| ABOUT THIS EXERCISE |
In the data below, find the line that contains "integrado al satélite." and the line that contains "imágenes. Procesar las". Copy both, plus every line between them, exactly.

Saved entries:

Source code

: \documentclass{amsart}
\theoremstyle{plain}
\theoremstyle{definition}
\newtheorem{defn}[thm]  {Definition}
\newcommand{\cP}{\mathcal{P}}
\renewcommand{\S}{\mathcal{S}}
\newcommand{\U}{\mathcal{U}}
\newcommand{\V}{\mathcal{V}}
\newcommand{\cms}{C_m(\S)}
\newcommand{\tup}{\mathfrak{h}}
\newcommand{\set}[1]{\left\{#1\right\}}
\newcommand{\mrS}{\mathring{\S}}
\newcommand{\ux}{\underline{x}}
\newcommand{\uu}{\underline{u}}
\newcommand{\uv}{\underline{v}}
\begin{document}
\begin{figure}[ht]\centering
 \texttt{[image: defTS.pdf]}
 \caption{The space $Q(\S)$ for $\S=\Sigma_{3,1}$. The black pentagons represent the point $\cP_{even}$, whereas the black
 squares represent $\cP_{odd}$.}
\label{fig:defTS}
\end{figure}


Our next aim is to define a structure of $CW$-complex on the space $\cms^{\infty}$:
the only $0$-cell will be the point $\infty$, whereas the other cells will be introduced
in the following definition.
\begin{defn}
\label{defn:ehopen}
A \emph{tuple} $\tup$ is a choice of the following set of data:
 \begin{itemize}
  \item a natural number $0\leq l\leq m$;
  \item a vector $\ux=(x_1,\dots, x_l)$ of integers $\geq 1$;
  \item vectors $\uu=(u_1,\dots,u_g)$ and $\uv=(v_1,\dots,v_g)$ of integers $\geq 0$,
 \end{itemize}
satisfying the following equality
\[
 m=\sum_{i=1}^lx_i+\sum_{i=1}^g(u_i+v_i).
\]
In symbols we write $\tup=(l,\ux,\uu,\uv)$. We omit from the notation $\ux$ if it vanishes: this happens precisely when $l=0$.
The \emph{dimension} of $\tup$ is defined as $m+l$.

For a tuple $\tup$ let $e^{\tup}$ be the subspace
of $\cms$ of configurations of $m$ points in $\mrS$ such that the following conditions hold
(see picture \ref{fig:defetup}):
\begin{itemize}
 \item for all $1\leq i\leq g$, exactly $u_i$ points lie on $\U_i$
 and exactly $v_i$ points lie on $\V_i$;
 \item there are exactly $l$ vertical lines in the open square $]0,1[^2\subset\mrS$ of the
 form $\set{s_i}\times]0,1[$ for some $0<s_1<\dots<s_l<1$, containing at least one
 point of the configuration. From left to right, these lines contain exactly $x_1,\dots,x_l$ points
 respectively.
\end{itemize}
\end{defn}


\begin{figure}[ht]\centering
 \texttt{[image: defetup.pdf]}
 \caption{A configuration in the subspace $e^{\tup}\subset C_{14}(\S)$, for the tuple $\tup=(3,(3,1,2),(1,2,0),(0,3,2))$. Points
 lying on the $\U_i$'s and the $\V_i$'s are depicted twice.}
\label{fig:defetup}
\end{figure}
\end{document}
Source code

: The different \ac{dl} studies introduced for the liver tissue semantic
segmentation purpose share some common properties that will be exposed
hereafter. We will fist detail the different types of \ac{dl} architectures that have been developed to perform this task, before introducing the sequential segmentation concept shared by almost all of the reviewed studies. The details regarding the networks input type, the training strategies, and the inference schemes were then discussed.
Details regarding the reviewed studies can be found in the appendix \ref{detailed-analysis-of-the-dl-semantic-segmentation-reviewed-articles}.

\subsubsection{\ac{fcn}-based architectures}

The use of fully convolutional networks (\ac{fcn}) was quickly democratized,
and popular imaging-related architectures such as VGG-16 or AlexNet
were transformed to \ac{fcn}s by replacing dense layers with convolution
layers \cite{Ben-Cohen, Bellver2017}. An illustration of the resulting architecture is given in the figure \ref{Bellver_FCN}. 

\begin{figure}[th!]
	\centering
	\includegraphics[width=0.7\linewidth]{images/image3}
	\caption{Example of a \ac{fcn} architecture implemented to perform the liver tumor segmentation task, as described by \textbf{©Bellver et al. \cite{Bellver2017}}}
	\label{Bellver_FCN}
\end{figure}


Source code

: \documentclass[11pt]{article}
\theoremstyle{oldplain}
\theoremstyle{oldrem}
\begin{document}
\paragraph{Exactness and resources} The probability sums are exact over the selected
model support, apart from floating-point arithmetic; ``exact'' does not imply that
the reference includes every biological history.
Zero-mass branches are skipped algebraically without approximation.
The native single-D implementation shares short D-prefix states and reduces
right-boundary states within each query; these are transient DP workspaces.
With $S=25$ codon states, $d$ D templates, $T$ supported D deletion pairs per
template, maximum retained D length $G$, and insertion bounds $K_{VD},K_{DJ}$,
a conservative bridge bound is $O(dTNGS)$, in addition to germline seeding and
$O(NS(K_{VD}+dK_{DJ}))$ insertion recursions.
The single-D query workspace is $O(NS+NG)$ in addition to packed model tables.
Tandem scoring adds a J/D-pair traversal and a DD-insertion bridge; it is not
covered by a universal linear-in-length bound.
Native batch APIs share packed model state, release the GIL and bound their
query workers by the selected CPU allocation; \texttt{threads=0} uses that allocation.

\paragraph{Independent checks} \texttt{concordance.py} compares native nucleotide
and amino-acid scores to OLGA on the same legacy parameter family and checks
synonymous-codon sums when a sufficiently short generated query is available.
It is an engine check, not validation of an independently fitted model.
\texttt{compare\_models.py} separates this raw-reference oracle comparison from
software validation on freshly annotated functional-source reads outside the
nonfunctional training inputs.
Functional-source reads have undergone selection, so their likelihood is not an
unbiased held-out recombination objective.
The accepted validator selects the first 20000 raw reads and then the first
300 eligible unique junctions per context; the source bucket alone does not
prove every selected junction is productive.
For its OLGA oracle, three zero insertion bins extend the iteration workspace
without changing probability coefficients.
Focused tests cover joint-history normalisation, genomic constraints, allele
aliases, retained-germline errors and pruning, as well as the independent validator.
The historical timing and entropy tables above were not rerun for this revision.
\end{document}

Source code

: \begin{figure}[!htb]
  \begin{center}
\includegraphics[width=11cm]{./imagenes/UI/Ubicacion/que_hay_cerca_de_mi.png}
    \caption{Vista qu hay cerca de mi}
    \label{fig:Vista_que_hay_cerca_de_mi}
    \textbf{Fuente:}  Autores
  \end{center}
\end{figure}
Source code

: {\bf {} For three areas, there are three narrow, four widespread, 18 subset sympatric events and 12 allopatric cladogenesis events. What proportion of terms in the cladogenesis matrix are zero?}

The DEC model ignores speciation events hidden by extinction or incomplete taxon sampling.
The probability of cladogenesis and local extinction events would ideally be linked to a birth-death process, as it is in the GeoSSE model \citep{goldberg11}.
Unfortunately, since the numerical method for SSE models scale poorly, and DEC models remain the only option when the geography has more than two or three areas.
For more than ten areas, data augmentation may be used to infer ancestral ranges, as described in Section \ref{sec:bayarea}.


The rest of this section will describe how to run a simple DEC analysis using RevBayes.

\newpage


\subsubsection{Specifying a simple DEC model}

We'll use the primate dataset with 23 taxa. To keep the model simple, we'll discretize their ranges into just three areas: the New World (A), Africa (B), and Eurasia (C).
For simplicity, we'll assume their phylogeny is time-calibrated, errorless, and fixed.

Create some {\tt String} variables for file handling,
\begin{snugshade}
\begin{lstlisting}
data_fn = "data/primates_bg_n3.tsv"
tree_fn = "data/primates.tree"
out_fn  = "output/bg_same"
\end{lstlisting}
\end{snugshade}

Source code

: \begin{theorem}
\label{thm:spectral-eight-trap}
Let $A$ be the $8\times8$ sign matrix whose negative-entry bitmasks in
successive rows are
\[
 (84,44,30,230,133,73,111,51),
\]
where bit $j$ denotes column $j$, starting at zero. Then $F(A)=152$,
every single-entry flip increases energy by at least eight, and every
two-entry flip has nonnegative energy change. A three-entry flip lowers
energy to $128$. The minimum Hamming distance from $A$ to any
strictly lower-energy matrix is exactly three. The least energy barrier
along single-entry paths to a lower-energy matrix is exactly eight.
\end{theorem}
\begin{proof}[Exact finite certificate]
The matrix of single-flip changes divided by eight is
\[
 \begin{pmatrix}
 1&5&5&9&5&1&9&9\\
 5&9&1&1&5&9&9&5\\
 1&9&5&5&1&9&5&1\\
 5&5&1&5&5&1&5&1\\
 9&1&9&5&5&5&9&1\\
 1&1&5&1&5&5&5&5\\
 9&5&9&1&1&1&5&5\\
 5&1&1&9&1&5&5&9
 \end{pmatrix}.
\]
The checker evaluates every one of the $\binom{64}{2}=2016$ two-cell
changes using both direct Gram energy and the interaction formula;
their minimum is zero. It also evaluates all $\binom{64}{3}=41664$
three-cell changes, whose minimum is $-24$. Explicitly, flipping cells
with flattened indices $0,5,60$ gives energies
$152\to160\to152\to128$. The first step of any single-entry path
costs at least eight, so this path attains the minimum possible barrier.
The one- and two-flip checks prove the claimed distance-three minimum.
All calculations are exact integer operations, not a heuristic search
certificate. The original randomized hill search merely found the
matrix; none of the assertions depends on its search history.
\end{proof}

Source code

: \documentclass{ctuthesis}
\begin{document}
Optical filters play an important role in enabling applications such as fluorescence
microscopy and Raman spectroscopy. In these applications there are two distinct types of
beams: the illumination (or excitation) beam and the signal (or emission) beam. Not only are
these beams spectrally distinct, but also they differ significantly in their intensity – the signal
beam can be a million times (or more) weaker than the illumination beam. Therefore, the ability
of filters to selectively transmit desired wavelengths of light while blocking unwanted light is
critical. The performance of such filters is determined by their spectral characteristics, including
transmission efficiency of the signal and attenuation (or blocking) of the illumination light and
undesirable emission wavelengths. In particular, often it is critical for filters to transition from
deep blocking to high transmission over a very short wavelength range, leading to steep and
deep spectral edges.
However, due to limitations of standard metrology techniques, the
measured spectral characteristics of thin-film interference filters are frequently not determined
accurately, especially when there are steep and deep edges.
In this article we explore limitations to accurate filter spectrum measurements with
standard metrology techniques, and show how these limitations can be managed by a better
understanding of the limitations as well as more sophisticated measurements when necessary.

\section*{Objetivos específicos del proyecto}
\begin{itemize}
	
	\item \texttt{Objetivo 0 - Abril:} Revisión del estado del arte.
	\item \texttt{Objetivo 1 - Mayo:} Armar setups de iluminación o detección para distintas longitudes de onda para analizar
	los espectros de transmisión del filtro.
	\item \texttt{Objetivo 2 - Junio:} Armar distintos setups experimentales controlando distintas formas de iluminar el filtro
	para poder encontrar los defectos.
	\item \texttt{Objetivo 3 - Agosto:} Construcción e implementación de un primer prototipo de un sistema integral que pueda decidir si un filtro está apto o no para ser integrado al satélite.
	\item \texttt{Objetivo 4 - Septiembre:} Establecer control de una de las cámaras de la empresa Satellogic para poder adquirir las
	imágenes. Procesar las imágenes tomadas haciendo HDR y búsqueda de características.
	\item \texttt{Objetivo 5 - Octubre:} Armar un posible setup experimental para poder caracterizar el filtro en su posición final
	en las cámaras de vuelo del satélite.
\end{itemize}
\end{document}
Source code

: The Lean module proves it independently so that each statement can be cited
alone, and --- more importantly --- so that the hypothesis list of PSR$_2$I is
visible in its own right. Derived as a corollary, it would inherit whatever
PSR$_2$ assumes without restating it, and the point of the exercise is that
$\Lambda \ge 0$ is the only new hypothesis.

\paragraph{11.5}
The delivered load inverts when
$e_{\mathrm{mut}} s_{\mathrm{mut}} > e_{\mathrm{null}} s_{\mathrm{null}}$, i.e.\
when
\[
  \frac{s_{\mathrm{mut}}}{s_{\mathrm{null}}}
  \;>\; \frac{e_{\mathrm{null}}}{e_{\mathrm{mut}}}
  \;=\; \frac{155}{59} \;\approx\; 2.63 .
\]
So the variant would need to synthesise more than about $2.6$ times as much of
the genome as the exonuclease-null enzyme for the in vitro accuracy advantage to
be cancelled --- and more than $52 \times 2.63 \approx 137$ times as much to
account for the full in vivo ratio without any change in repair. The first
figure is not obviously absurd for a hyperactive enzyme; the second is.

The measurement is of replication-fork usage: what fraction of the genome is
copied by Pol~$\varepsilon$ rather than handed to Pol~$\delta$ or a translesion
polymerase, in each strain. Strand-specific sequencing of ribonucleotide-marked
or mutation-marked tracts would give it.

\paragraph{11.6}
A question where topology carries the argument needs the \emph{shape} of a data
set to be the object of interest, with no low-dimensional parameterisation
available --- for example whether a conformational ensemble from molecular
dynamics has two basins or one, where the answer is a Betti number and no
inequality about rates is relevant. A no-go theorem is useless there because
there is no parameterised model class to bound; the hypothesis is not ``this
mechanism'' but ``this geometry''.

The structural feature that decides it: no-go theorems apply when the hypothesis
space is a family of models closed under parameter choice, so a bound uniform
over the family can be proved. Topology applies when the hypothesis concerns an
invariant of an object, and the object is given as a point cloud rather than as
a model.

| THE COMPLETED TASK |
	\item \texttt{Objetivo 3 - Agosto:} Construcción e implementación de un primer prototipo de un sistema integral que pueda decidir si un filtro está apto o no para ser integrado al satélite.
	\item \texttt{Objetivo 4 - Septiembre:} Establecer control de una de las cámaras de la empresa Satellogic para poder adquirir las
	imágenes. Procesar las imágenes tomadas haciendo HDR y búsqueda de características.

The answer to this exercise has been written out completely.